> _ACTION ITEM_
From the data below, copy out every line in which the word "Tokyo" occurs.

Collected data
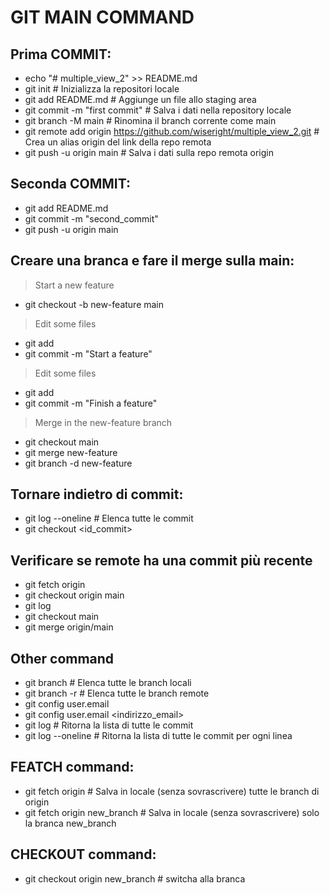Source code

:# GIT MAIN COMMAND

## Prima COMMIT:
- echo "# multiple_view_2" >> README.md
- git init   # Inizializza la repositori locale
- git add README.md   # Aggiunge un file allo staging area
- git commit -m "first commit"   # Salva i dati nella repository locale
- git branch -M main   # Rinomina il branch corrente come main
- git remote add origin https://github.com/wiseright/multiple_view_2.git    # Crea un alias origin del link della repo remota
- git push -u origin main   # Salva i dati sulla repo remota origin

## Seconda COMMIT:
- git add README.md
- git commit -m "second_commit"
- git push -u origin main

## Creare una branca e fare il merge sulla main:
> Start a new feature
- git checkout -b new-feature main
> Edit some files
- git add <file>
- git commit -m "Start a feature"
> Edit some files
- git add <file>
- git commit -m "Finish a feature"
> Merge in the new-feature branch
- git checkout main
- git merge new-feature
- git branch -d new-feature

## Tornare indietro di commit:
- git log --oneline   # Elenca tutte le commit
- git checkout <id_commit>

## Verificare se remote ha una commit più recente
- git fetch origin
- git checkout origin main
- git log
- git checkout main
- git merge origin/main

## Other command
- git branch   # Elenca tutte le branch locali
- git branch   -r   # Elenca tutte le branch remote
- git config user.email
- git config user.email <indirizzo_email>
- git log   # Ritorna la lista di tutte le commit
- git log --oneline   # Ritorna la lista di tutte le commit per ogni linea

## FEATCH command:
- git fetch origin    # Salva in locale (senza sovrascrivere) tutte le branch di origin 
- git fetch origin  new_branch  # Salva in locale (senza sovrascrivere) solo la branca new_branch

## CHECKOUT command:
- git checkout origin new_branch   # switcha alla branca
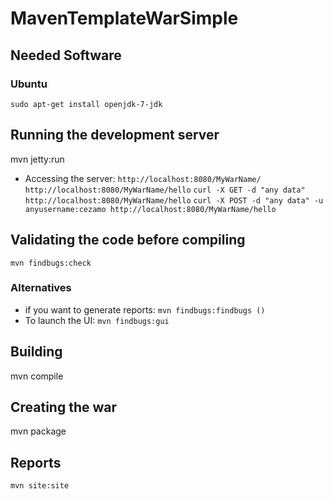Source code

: # MavenTemplateWarSimple

## Needed Software

### Ubuntu

`sudo apt-get install openjdk-7-jdk`

## Running the development server

mvn jetty:run

 - Accessing the server:
    `http://localhost:8080/MyWarName/`
    `http://localhost:8080/MyWarName/hello`
    `curl -X GET -d "any data" http://localhost:8080/MyWarName/hello`
    `curl -X POST -d "any data" -u anyusername:cezamo http://localhost:8080/MyWarName/hello`

## Validating the code before compiling

`mvn findbugs:check`

### Alternatives

 - if you want to generate reports: `mvn findbugs:findbugs ()`
 - To launch the UI: `mvn findbugs:gui`

## Building

mvn compile

## Creating the war

mvn package

## Reports

`mvn site:site`


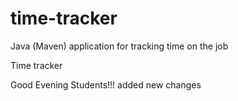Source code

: # time-tracker
Java (Maven) application for tracking time on the job

Time tracker

Good Evening Students!!!
added new changes
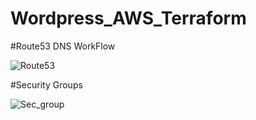 # Wordpress_AWS_Terraform
#Route53 DNS WorkFlow

![Route53](https://user-images.githubusercontent.com/97307657/157934546-7aaf8b68-f8fb-49c4-a6a1-50d1bca3f35b.png)

#Security Groups

![Sec_group](https://user-images.githubusercontent.com/97307657/157958267-96d524bf-d284-42b1-b471-d58f9942b0cf.png)

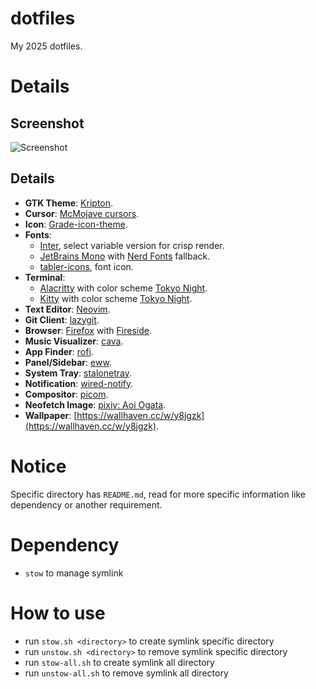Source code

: # dotfiles

My 2025 dotfiles.

# Details

## Screenshot

![Screenshot](https://github.com/anasrar/.dotfiles/assets/38805204/d2ed4651-9b87-48e4-b33b-0d0292056382)

## Details

- **GTK Theme**: [Kripton](https://www.pling.com/p/1365372/).
- **Cursor**: [McMojave cursors](https://www.pling.com/p/1355701/).
- **Icon**: [Grade-icon-theme](https://www.pling.com/p/1586828).
- **Fonts**:
  - [Inter](https://github.com/rsms/inter), select variable version for crisp render.
  - [JetBrains Mono](https://github.com/JetBrains/JetBrainsMono) with [Nerd Fonts](https://github.com/ryanoasis/nerd-fonts) fallback.
  - [tabler-icons](https://github.com/tabler/tabler-icons), font icon.
- **Terminal**:
  - [Alacritty](https://github.com/alacritty/alacritty) with color scheme [Tokyo Night](https://github.com/folke/tokyonight.nvim/tree/main/extras/alacritty).
  - [Kitty](https://github.com/kovidgoyal/kitty) with color scheme [Tokyo Night](https://github.com/folke/tokyonight.nvim/blob/main/extras/kitty/tokyonight_night.conf).
- **Text Editor**: [Neovim](https://github.com/neovim/neovim).
- **Git Client**: [lazygit](https://github.com/jesseduffield/lazygit).
- **Browser**: [Firefox](https://www.mozilla.org/firefox/new/) with [Fireside](https://github.com/bjesus/fireside).
- **Music Visualizer**: [cava](https://github.com/karlstav/cava).
- **App Finder**: [rofi](https://github.com/davatorium/rofi).
- **Panel/Sidebar**: [eww](https://github.com/elkowar/eww).
- **System Tray**: [stalonetray](https://github.com/kolbusa/stalonetray).
- **Notification**: [wired-notify](https://github.com/Toqozz/wired-notify).
- **Compositor**: [picom](https://github.com/yshui/picom).
- **Neofetch Image**: [pixiv: Aoi Ogata](https://www.pixiv.net/en/artworks/90655690).
- **Wallpaper**: [https://wallhaven.cc/w/y8jgzk](https://wallhaven.cc/w/y8jgzk).

# Notice

Specific directory has `README.md`, read for more specific information like dependency or another requirement.

# Dependency

- `stow` to manage symlink

# How to use

- run `stow.sh <directory>` to create symlink specific directory
- run `unstow.sh <directory>` to remove symlink specific directory
- run `stow-all.sh` to create symlink all directory
- run `unstow-all.sh` to remove symlink all directory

> _RESULT_
  - [Alacritty](https://github.com/alacritty/alacritty) with color scheme [Tokyo Night](https://github.com/folke/tokyonight.nvim/tree/main/extras/alacritty).
  - [Kitty](https://github.com/kovidgoyal/kitty) with color scheme [Tokyo Night](https://github.com/folke/tokyonight.nvim/blob/main/extras/kitty/tokyonight_night.conf).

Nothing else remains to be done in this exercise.